Around your family nowhere is safe. Every time you’re engaged by your parents, every time they approach with their expectations, to share love, or to re-establish a connection that feels lacking or nonexistent, you feel you’re not able to reciprocate, yet you can’t act accordingly. At which point you’re left with one of two choices. You can either pull apart and distance yourself to avoid the discomfort, but inadvertently running the risk of signaling a more explicit form of rejection, further revealing the absence of connection. Thus counterintuitive it can be construed as a more confrontational approach, despite the motion being of pulling away. Alternatively, you can start playing a make-believe game, where you pretend you reciprocate the love or connection your parents are demanding, to avoid being confronted. Either one is a bad choice: you’re either making the disconnection explicit and confrontational, or exacerbating your own sense of dishonesty. Either way you’re left with no choice where you can simply be yourself and true to your feelings, possibly assuming these are incorrect or at least uncomfortable.

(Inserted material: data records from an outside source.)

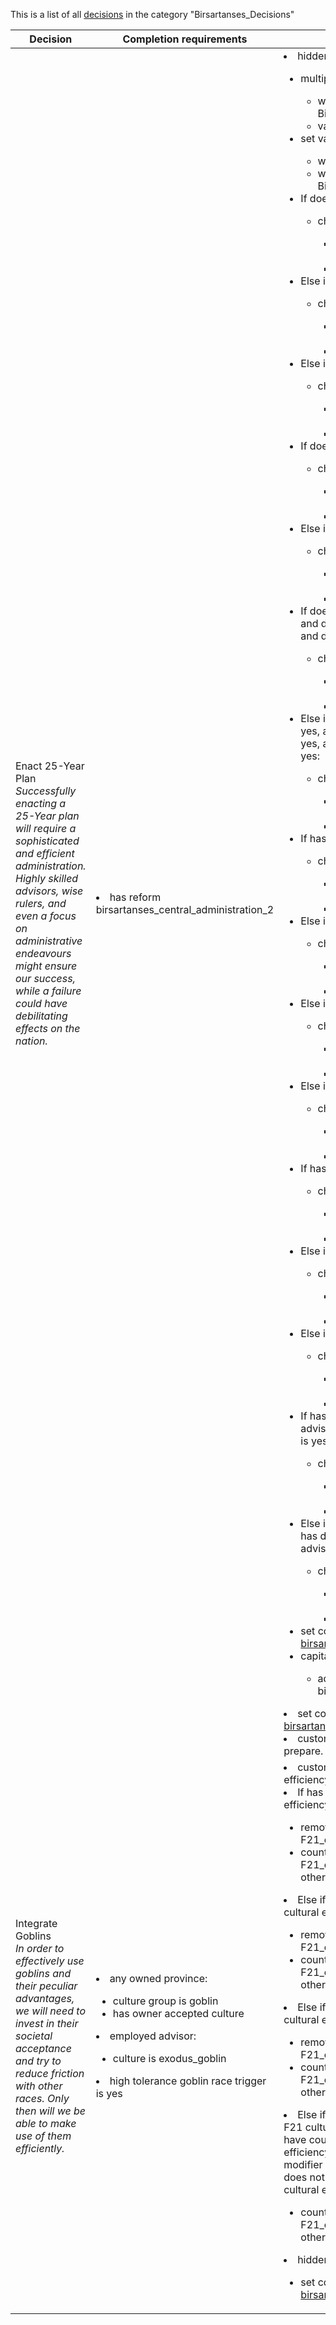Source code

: This is a list of all [decisions](decisions.md) in the category "Birsartanses_Decisions"

| Decision | Completion requirements | Effects | Requirements to appear |
| ----- | ------ | ----- | ------ |
| <a name="birsartanses_25_year_plans">Enact 25-Year Plan</a><br />*Successfully enacting a 25-Year plan will require a sophisticated and efficient administration. Highly skilled advisors, wise rulers, and even a focus on administrative endeavours might ensure our success, while a failure could have debilitating effects on the nation.* | <li>has reform birsartanses_central_administration_2</li> | <li>hidden effect:</li><ul><li>multiply variable:</li><ul><li>which = BirsartansesExaminationSuccess</li><li>value = 3</li></ul><li>set variable:</li><ul><li>which = BirsartansesPlanFailChance</li><li>which = BirsartansesExaminationSuccess</li></ul><li>If does not have ADM is 3:</li><ul><li>change variable:</li><ul><li>which = BirsartansesPlanFailChance</li><li>value = 5</li></ul></ul><li>Else if does not have ADM is 2:</li><ul><li>change variable:</li><ul><li>which = BirsartansesPlanFailChance</li><li>value = 10</li></ul></ul><li>Else if does not have ADM is 1:</li><ul><li>change variable:</li><ul><li>which = BirsartansesPlanFailChance</li><li>value = 15</li></ul></ul><li>If does not have monthly adm is 8:</li><ul><li>change variable:</li><ul><li>which = BirsartansesPlanFailChance</li><li>value = 5</li></ul></ul><li>Else if does not have monthly adm is 6:</li><ul><li>change variable:</li><ul><li>which = BirsartansesPlanFailChance</li><li>value = 10</li></ul></ul><li>If does not have adm advisor 3 is yes, and does not have dip advisor 3 is yes, and does not have mil advisor 3 is yes:</li><ul><li>change variable:</li><ul><li>which = BirsartansesPlanSuccessChance</li><li>value = 5</li></ul></ul><li>Else if does not have adm advisor 2 is yes, and does not have dip advisor 2 is yes, and does not have mil advisor 2 is yes:</li><ul><li>change variable:</li><ul><li>which = BirsartansesPlanSuccessChance</li><li>value = 10</li></ul></ul><li>If has ADM is 6:</li><ul><li>change variable:</li><ul><li>which = BirsartansesPlanSuccessChance</li><li>value = 25</li></ul></ul><li>Else if has ADM is 5:</li><ul><li>change variable:</li><ul><li>which = BirsartansesPlanSuccessChance</li><li>value = 20</li></ul></ul><li>Else if has ADM is 4:</li><ul><li>change variable:</li><ul><li>which = BirsartansesPlanSuccessChance</li><li>value = 10</li></ul></ul><li>Else if has ADM is 3:</li><ul><li>change variable:</li><ul><li>which = BirsartansesPlanSuccessChance</li><li>value = 5</li></ul></ul><li>If has monthly adm is 14:</li><ul><li>change variable:</li><ul><li>which = BirsartansesPlanSuccessChance</li><li>value = 15</li></ul></ul><li>Else if has monthly adm is 12:</li><ul><li>change variable:</li><ul><li>which = BirsartansesPlanSuccessChance</li><li>value = 10</li></ul></ul><li>Else if has monthly adm is 10:</li><ul><li>change variable:</li><ul><li>which = BirsartansesPlanSuccessChance</li><li>value = 5</li></ul></ul><li>If has adm advisor 5 is yes, and  has dip advisor 5 is yes, and  has mil advisor 5 is yes:</li><ul><li>change variable:</li><ul><li>which = BirsartansesPlanSuccessChance</li><li>value = 20</li></ul></ul><li>Else if has adm advisor 4 is yes, and  has dip advisor 4 is yes, and  has mil advisor 4 is yes:</li><ul><li>change variable:</li><ul><li>which = BirsartansesPlanSuccessChance</li><li>value = 10</li></ul></ul><li>set country flag [birsartanses_taking_test](../flags/birsartanses_taking_test.md)</li><li>capital scope:</li><ul><li>add province triggered modifier = birsartanses_25_year_plan_mod</li></ul></ul><li>set country flag [birsartanses_preparing_plan](../flags/birsartanses_preparing_plan.md)</li><li>custom tooltip = It will take a few days to prepare.</li> | <li>Any of the following:</li><ul><li>Country is Birsartanses</li><li>Country was Birsartanses</li></ul><li>has country flag [birsartanses_plans_enacted](../flags/birsartanses_plans_enacted.md)</li><li>None of the following:</li><ul><li>has country modifier F21_admin_plan</li><li>has country modifier  F21_diplo_plan</li><li>has country modifier   F21_milit_plan</li><li>has country modifier    F21_admin_plan_upgrade</li><li>has country modifier     F21_diplo_plan_upgrade</li><li>has country modifier      F21_milit_plan_upgrade</li><li>has country modifier       F21_plan_failure</li><li>has country flag [birsartanses_taking_test](../flags/birsartanses_taking_test.md)</li></ul> |
| <a name="birsartanses_integrate_goblins">Integrate Goblins</a><br />*In order to effectively use goblins and their peculiar advantages, we will need to invest in their societal acceptance and try to reduce friction with other races. Only then will we be able to make use of them efficiently.* | <li>any owned province:</li><ul><li>culture group is goblin</li><li>has owner accepted culture</li></ul><li>employed advisor:</li><ul><li>culture is exodus_goblin</li></ul><li>high tolerance goblin race trigger is yes</li> | <li>custom tooltip = Upgrade the cultural efficiency of the nation.</li><li>If has country modifier is F21 cultural efficiency 3:</li><ul><li>remove country modifier = F21_cultural_efficiency_3</li><li>country gets the modifier F21_cultural_efficiency_4 until otherwise removed</li></ul><li>Else if has country modifier is F21 cultural efficiency 2:</li><ul><li>remove country modifier = F21_cultural_efficiency_2</li><li>country gets the modifier F21_cultural_efficiency_3 until otherwise removed</li></ul><li>Else if has country modifier is F21 cultural efficiency 1:</li><ul><li>remove country modifier = F21_cultural_efficiency_1</li><li>country gets the modifier F21_cultural_efficiency_2 until otherwise removed</li></ul><li>Else if does not have country modifier is F21 cultural efficiency 1, and does not have country modifier is F21 cultural efficiency 2, and does not have country modifier is F21 cultural efficiency 3, and does not have country modifier is F21 cultural efficiency 4:</li><ul><li>country gets the modifier F21_cultural_efficiency_1 until otherwise removed</li></ul><li>hidden effect:</li><ul><li>set country flag [birsartanses_goblins_integrated](../flags/birsartanses_goblins_integrated.md)</li></ul> | <li>Any of the following:</li><ul><li>Country is Birsartanses</li><li>Country was Birsartanses</li></ul><li>accepted culture is exodus_goblin</li><li>None of the following:</li><ul><li>has country flag [birsartanses_goblins_integrated](../flags/birsartanses_goblins_integrated.md)</li></ul> |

The result is the adult ending up extremely uncomfortable and wary whenever approached emotionally by others. Even if they want nothing more than love, as they are starved of it. The awkwardness and suffocation in their upbringing can now permeate their adult relationships – even when these are true of heart. Even if there’s a valid, spiritual heart-to-heart connection in a relationship the adult is participating in. They won’t trust what they feel, nor feel they can be open and forthcoming with their feelings; so they’ll be permanently walking on eggshells around others, hoping “their true feelings” won’t be discovered. Remember things affect you the deepest when you’re growing up. And how your biology, namely your brain and metabolism, might not be functioning in an optimal state by this point. Growing up you lived with a strong sensation of falsehood in the relationship with your parents, not understanding why you didn’t like them, and not being able to reciprocate the attention and expectations as you were expected to, while being trapped in that situation. Therefore, by the same token you can be stuck in a negative emotional state as an adult, you can also end up bringing the suffocation and sense of falsehood of your childhood to your current relationship settings.
Another possible effect is a perennial urge to abort and disconnect from new relationships, even as they form. When present, this replicates the despair of the child who only wanted to cut loose from the parental setting but couldn’t. This may be active at all times, or sparked by an event or trauma. If active, when emotionally involved with someone you enter a panic that “they will blow your cover” i.e. they’ll discover you don’t love them. So you react by awakening the sense of un-love and rejection you felt towards your parents, and then wanting to escape that discomfort. Yet, as you do succeed at disengaging (adult relationships aren’t blood ones, therefore individuals normally are free to leave) you’re left the situation of panic, but once the relief wears off you may realize you were operating from a state of panic and you had a reaction that was out of proportion, but you didn’t really want to leave. This can lead to cyclical patterns where you systematically break away from, and then return to, the person offering you a connection; and/or where you’re always reacting with an excess of harshness and hostility to break away. But then inevitably you regret it, feel guilty, and try to make amends. This is a pattern you can end up repeating to exhaustion, for as long as the other person tolerates you doing so.
Do note that neither wanting to escape from, nor wanting to return to, a given relationship are by themselves a sign of the person sharing a spiritual connection with you. You can experience this sense of panic next to a person you otherwise have a heart connection with, and you can desire to return to and re-establishing a relationship with someone you don’t. This pattern merely represents how the inner child is just too emotionally scarred by the context it lived with the parents, that the adult doesn’t feel emotionally free, and is unable to sustain the necessary emotional and mental states that would them to carefully and objectively find your way in close proximity with another.
WHY DON’T YOU LOVE ME is not something no child should ever hear from a parent. For the parent who does this: who are you to demand love from a child? Why would you place the burden of your feelings on your child? What reason does a parent have to use their child as an instrument to deal with their rejection? A child must be left completely free from any emotional expectations of the parents, under any circumstance, without exception. Doing otherwise severely risks hampering their emotional development.
Stigma of Invisibility/Invalidation
A child in these circumstances is not just going to be surrounded by those who spiritually can’t see who they really are, but they’ll also have no meaningful way for these issues to be expressed, let alone validated. How do you go about telling your parent or parents “you have no connection with them”? And what could it be done, even if such a thing was acknowledged? The answer is, very little.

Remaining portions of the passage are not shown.